* _ACTIVITY_
Nothing but the text of the records belongs in your answer: repeat all of it exactly and leave out the images.

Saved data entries
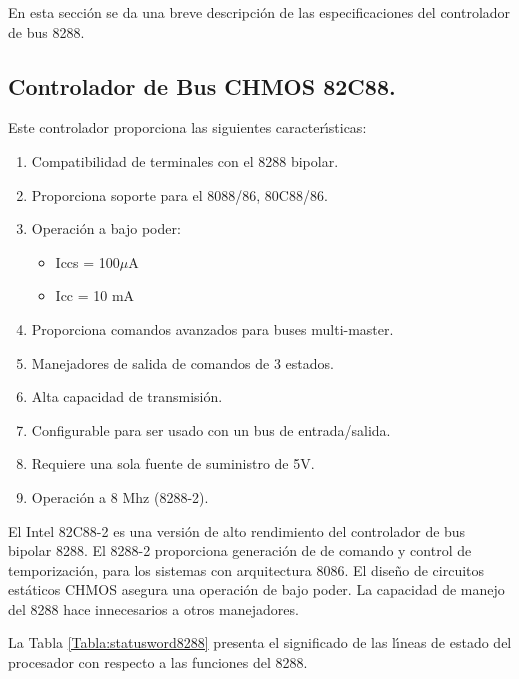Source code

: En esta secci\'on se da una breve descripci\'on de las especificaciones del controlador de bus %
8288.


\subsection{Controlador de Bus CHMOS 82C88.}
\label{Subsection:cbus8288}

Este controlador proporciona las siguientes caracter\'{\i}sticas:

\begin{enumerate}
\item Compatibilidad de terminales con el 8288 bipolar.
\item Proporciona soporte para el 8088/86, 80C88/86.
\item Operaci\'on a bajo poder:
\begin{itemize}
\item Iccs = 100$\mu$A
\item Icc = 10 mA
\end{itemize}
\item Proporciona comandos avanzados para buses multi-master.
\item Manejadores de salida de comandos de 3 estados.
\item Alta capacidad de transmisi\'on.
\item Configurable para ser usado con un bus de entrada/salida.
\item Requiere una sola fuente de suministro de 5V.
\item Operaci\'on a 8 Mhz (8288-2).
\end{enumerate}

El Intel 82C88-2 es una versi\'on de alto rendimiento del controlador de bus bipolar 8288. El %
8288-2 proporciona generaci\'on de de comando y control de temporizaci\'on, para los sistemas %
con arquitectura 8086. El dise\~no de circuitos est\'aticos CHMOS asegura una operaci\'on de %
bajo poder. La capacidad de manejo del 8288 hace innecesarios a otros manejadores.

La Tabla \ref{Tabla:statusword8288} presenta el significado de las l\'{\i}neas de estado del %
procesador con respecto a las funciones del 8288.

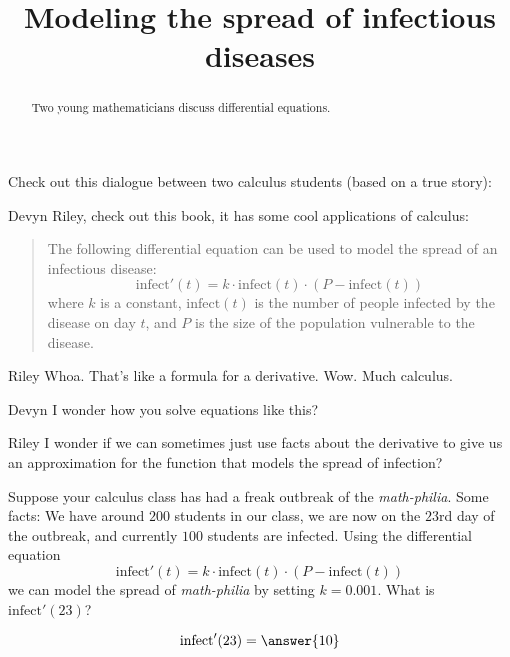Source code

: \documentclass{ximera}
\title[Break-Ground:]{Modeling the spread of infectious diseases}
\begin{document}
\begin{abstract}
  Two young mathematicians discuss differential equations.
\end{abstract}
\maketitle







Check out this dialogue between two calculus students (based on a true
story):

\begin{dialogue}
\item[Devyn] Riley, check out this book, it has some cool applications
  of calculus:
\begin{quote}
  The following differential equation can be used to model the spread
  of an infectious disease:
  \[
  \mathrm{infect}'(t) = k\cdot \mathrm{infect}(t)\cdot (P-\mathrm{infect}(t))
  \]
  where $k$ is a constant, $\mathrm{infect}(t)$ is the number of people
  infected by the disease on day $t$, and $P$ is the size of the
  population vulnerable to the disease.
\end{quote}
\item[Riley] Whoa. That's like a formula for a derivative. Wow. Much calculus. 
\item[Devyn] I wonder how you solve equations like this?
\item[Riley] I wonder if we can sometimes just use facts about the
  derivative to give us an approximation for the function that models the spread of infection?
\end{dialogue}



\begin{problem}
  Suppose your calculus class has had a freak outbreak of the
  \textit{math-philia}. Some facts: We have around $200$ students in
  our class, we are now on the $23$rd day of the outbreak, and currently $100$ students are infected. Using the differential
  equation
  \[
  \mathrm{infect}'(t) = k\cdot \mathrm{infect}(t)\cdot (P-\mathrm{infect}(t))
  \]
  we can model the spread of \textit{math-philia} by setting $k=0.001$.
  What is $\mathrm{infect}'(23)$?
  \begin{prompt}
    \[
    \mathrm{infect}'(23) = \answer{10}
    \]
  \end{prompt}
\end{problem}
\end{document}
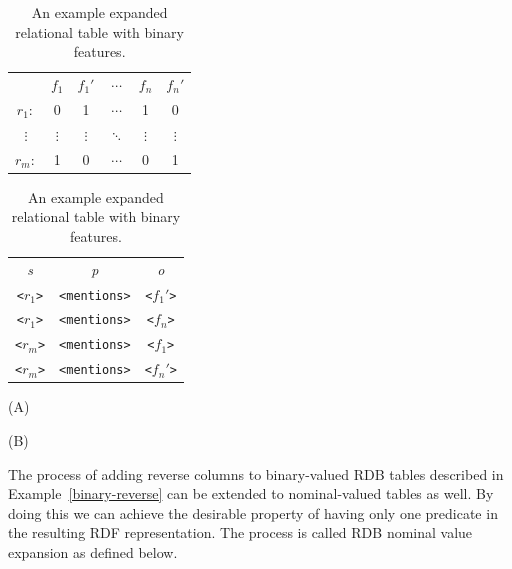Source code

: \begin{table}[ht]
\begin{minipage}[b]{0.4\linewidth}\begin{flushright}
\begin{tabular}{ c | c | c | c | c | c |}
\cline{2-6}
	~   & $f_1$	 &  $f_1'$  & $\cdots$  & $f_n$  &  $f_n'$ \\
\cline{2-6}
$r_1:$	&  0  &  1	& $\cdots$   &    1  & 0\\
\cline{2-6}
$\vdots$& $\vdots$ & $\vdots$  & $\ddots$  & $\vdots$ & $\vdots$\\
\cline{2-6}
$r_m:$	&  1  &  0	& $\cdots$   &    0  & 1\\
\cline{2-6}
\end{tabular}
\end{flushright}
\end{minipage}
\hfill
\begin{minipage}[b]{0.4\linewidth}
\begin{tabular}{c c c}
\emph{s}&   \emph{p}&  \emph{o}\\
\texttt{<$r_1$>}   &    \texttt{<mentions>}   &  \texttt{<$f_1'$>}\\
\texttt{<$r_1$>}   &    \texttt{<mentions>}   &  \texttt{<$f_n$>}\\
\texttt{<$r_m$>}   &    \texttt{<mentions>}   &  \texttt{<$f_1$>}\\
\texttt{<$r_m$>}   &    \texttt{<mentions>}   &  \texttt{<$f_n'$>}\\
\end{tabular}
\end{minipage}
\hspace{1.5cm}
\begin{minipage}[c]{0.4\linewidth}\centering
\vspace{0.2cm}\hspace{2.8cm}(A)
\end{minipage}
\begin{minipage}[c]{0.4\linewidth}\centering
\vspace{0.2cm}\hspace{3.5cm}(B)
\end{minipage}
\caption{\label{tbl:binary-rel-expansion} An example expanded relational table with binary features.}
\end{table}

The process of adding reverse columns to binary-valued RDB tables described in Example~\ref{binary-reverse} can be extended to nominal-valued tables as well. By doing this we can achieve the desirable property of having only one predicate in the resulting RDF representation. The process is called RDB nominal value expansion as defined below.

* _EXERCISE RESULT_
Source code

: En esta secci\'on se da una breve descripci\'on de las especificaciones del controlador de bus %
8288.


\subsection{Controlador de Bus CHMOS 82C88.}
\label{Subsection:cbus8288}

Este controlador proporciona las siguientes caracter\'{\i}sticas:

\begin{enumerate}
\item Compatibilidad de terminales con el 8288 bipolar.
\item Proporciona soporte para el 8088/86, 80C88/86.
\item Operaci\'on a bajo poder:
\begin{itemize}
\item Iccs = 100$\mu$A
\item Icc = 10 mA
\end{itemize}
\item Proporciona comandos avanzados para buses multi-master.
\item Manejadores de salida de comandos de 3 estados.
\item Alta capacidad de transmisi\'on.
\item Configurable para ser usado con un bus de entrada/salida.
\item Requiere una sola fuente de suministro de 5V.
\item Operaci\'on a 8 Mhz (8288-2).
\end{enumerate}

El Intel 82C88-2 es una versi\'on de alto rendimiento del controlador de bus bipolar 8288. El %
8288-2 proporciona generaci\'on de de comando y control de temporizaci\'on, para los sistemas %
con arquitectura 8086. El dise\~no de circuitos est\'aticos CHMOS asegura una operaci\'on de %
bajo poder. La capacidad de manejo del 8288 hace innecesarios a otros manejadores.

La Tabla \ref{Tabla:statusword8288} presenta el significado de las l\'{\i}neas de estado del %
procesador con respecto a las funciones del 8288.

Source code

: \documentclass{ximera}
\title[Break-Ground:]{Modeling the spread of infectious diseases}
\begin{document}
\begin{abstract}
  Two young mathematicians discuss differential equations.
\end{abstract}
\maketitle







Check out this dialogue between two calculus students (based on a true
story):

\begin{dialogue}
\item[Devyn] Riley, check out this book, it has some cool applications
  of calculus:
\begin{quote}
  The following differential equation can be used to model the spread
  of an infectious disease:
  \[
  \mathrm{infect}'(t) = k\cdot \mathrm{infect}(t)\cdot (P-\mathrm{infect}(t))
  \]
  where $k$ is a constant, $\mathrm{infect}(t)$ is the number of people
  infected by the disease on day $t$, and $P$ is the size of the
  population vulnerable to the disease.
\end{quote}
\item[Riley] Whoa. That's like a formula for a derivative. Wow. Much calculus. 
\item[Devyn] I wonder how you solve equations like this?
\item[Riley] I wonder if we can sometimes just use facts about the
  derivative to give us an approximation for the function that models the spread of infection?
\end{dialogue}



\begin{problem}
  Suppose your calculus class has had a freak outbreak of the
  \textit{math-philia}. Some facts: We have around $200$ students in
  our class, we are now on the $23$rd day of the outbreak, and currently $100$ students are infected. Using the differential
  equation
  \[
  \mathrm{infect}'(t) = k\cdot \mathrm{infect}(t)\cdot (P-\mathrm{infect}(t))
  \]
  we can model the spread of \textit{math-philia} by setting $k=0.001$.
  What is $\mathrm{infect}'(23)$?
  \begin{prompt}
    \[
    \mathrm{infect}'(23) = \answer{10}
    \]
  \end{prompt}
\end{problem}
\end{document}
Source code

: \begin{table}[ht]
\begin{minipage}[b]{0.4\linewidth}\begin{flushright}
\begin{tabular}{ c | c | c | c | c | c |}
\cline{2-6}
	~   & $f_1$	 &  $f_1'$  & $\cdots$  & $f_n$  &  $f_n'$ \\
\cline{2-6}
$r_1:$	&  0  &  1	& $\cdots$   &    1  & 0\\
\cline{2-6}
$\vdots$& $\vdots$ & $\vdots$  & $\ddots$  & $\vdots$ & $\vdots$\\
\cline{2-6}
$r_m:$	&  1  &  0	& $\cdots$   &    0  & 1\\
\cline{2-6}
\end{tabular}
\end{flushright}
\end{minipage}
\hfill
\begin{minipage}[b]{0.4\linewidth}
\begin{tabular}{c c c}
\emph{s}&   \emph{p}&  \emph{o}\\
\texttt{<$r_1$>}   &    \texttt{<mentions>}   &  \texttt{<$f_1'$>}\\
\texttt{<$r_1$>}   &    \texttt{<mentions>}   &  \texttt{<$f_n$>}\\
\texttt{<$r_m$>}   &    \texttt{<mentions>}   &  \texttt{<$f_1$>}\\
\texttt{<$r_m$>}   &    \texttt{<mentions>}   &  \texttt{<$f_n'$>}\\
\end{tabular}
\end{minipage}
\hspace{1.5cm}
\begin{minipage}[c]{0.4\linewidth}\centering
\vspace{0.2cm}\hspace{2.8cm}(A)
\end{minipage}
\begin{minipage}[c]{0.4\linewidth}\centering
\vspace{0.2cm}\hspace{3.5cm}(B)
\end{minipage}
\caption{\label{tbl:binary-rel-expansion} An example expanded relational table with binary features.}
\end{table}

The process of adding reverse columns to binary-valued RDB tables described in Example~\ref{binary-reverse} can be extended to nominal-valued tables as well. By doing this we can achieve the desirable property of having only one predicate in the resulting RDF representation. The process is called RDB nominal value expansion as defined below.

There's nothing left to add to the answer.